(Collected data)
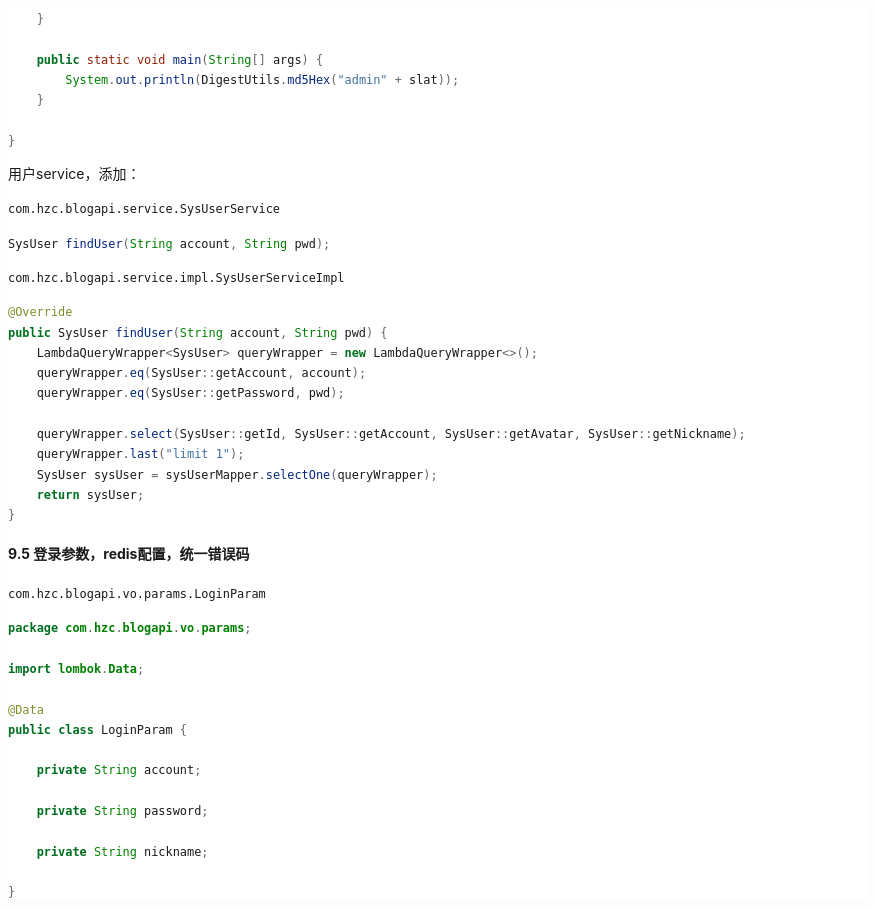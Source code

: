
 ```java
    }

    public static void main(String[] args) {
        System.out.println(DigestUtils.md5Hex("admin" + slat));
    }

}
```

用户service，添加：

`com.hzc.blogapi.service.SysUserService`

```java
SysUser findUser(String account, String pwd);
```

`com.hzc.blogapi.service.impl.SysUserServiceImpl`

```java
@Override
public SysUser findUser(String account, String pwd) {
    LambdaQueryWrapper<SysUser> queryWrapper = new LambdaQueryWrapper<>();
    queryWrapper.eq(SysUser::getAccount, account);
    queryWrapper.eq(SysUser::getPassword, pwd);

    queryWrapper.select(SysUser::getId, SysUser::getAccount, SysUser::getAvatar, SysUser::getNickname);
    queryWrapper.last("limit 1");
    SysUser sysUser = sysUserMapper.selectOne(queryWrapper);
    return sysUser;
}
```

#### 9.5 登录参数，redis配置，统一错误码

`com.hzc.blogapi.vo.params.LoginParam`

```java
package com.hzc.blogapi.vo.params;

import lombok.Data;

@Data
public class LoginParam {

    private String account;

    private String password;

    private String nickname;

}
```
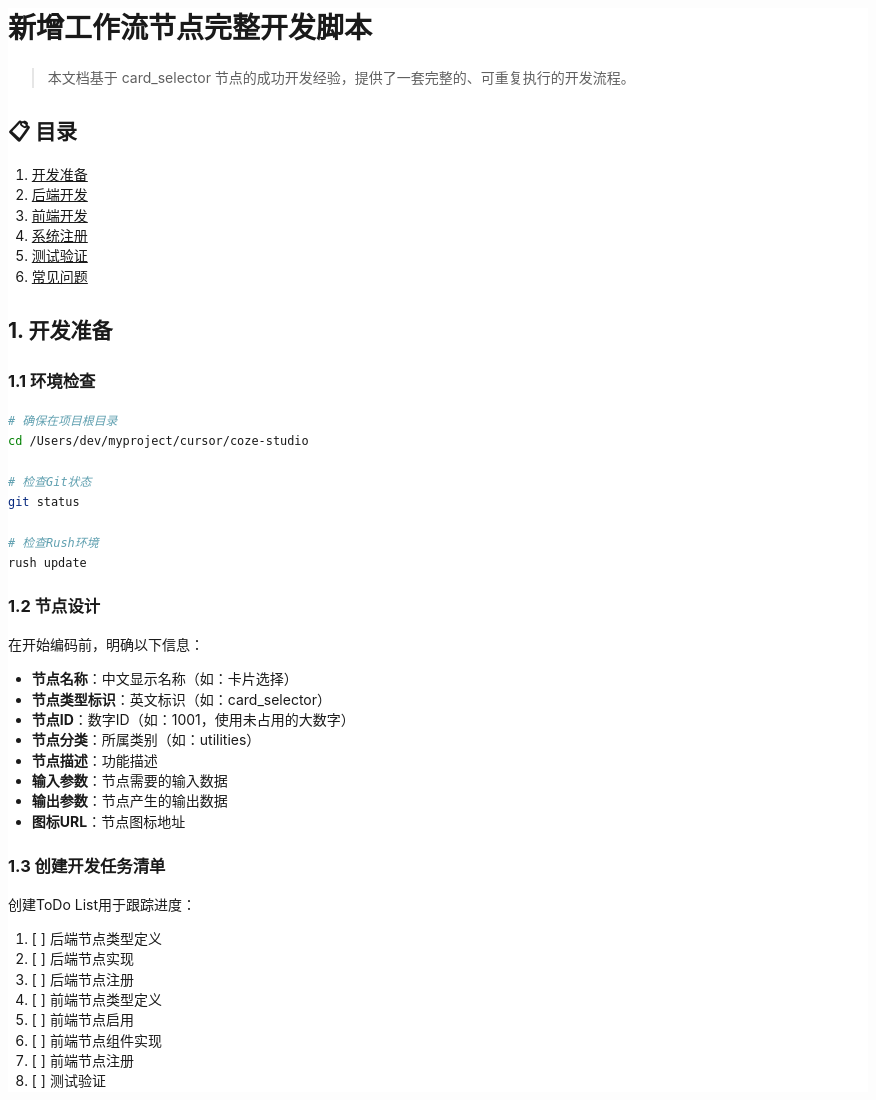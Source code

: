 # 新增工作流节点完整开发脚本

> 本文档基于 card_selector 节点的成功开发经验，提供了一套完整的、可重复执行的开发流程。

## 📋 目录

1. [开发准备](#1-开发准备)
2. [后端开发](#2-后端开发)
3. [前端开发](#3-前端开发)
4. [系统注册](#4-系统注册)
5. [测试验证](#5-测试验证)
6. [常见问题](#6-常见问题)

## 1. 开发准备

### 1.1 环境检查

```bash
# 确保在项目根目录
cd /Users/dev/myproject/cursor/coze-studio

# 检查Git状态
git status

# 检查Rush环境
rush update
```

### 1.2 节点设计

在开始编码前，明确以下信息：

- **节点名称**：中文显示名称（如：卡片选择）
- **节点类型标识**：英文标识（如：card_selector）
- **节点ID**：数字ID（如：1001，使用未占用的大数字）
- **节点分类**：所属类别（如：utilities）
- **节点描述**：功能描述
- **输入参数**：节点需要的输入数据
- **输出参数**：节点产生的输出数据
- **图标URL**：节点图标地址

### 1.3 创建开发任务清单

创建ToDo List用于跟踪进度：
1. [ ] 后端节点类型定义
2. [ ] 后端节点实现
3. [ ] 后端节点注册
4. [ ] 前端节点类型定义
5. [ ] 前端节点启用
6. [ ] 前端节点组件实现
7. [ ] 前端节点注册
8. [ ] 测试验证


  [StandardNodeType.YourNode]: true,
...
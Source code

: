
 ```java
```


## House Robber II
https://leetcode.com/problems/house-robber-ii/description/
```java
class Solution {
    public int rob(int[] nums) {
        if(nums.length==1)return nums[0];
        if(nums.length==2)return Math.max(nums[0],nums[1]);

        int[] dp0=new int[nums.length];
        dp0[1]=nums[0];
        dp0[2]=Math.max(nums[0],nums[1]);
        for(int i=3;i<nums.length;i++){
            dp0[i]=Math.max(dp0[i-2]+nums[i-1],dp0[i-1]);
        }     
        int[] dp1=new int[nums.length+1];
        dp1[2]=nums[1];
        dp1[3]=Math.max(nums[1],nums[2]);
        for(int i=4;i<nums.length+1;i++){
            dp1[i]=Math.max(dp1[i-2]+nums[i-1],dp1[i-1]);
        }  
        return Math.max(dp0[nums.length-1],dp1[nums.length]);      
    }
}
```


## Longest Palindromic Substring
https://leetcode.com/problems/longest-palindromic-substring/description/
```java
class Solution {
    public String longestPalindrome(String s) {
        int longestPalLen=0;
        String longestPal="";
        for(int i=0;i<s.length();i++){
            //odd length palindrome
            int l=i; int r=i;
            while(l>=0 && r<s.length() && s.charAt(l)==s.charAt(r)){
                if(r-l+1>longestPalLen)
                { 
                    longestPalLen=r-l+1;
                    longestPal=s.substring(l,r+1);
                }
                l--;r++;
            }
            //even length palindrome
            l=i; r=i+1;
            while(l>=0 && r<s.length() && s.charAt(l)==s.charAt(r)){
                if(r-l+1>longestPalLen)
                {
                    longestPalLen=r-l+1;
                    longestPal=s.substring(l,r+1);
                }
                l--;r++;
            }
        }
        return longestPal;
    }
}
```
--
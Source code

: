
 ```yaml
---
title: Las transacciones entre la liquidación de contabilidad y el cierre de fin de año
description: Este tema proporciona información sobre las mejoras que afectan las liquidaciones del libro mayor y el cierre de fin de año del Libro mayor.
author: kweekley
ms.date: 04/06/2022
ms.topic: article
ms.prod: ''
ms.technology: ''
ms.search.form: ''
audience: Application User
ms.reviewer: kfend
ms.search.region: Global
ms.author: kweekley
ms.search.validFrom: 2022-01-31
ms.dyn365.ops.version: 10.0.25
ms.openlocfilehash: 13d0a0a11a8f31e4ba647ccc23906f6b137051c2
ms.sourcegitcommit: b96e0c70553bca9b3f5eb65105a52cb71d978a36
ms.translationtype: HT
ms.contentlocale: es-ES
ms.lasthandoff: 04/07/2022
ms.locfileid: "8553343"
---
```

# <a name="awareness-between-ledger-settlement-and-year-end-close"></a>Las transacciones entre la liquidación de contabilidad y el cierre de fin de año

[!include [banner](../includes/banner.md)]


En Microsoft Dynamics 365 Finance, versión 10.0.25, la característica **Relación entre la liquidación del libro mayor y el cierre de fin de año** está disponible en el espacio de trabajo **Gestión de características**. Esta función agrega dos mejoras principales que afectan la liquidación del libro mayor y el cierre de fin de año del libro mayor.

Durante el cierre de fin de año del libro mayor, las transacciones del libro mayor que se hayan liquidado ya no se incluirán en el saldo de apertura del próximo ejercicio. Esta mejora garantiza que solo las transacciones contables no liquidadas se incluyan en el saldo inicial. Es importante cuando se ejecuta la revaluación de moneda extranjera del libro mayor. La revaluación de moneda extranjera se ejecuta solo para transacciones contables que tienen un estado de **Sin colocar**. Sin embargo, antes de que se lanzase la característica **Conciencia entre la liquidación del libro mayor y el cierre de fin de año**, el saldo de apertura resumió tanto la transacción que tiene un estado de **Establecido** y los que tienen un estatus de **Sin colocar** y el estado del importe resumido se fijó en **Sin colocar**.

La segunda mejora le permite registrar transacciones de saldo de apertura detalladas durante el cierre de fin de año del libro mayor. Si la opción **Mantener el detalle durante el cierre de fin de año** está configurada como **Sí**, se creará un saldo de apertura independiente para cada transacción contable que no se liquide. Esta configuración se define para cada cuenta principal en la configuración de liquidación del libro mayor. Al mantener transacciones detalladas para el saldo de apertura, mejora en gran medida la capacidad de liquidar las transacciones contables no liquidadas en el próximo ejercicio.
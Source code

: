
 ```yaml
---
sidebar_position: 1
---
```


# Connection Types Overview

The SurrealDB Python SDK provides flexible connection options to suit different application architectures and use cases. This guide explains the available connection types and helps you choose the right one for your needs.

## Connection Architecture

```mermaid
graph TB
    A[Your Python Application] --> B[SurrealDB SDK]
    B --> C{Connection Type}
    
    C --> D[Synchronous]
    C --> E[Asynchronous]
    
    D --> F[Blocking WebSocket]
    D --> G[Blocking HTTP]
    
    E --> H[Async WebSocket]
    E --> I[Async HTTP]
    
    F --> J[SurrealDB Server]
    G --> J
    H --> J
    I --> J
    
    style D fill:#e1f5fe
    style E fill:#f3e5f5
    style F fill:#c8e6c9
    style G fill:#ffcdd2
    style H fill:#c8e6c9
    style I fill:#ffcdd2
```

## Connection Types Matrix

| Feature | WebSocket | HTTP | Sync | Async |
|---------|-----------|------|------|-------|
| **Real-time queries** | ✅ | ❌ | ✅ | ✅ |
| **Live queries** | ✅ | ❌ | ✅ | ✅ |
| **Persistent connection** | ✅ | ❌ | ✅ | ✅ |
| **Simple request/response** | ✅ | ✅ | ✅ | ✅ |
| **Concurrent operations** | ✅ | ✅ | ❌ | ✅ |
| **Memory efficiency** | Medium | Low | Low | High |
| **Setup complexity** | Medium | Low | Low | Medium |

> Instructions to follow
Which lines above hold the word "search"? Copy each of them.

> Written answer
ms.search.form: ''
ms.search.region: Global
ms.search.validFrom: 2022-01-31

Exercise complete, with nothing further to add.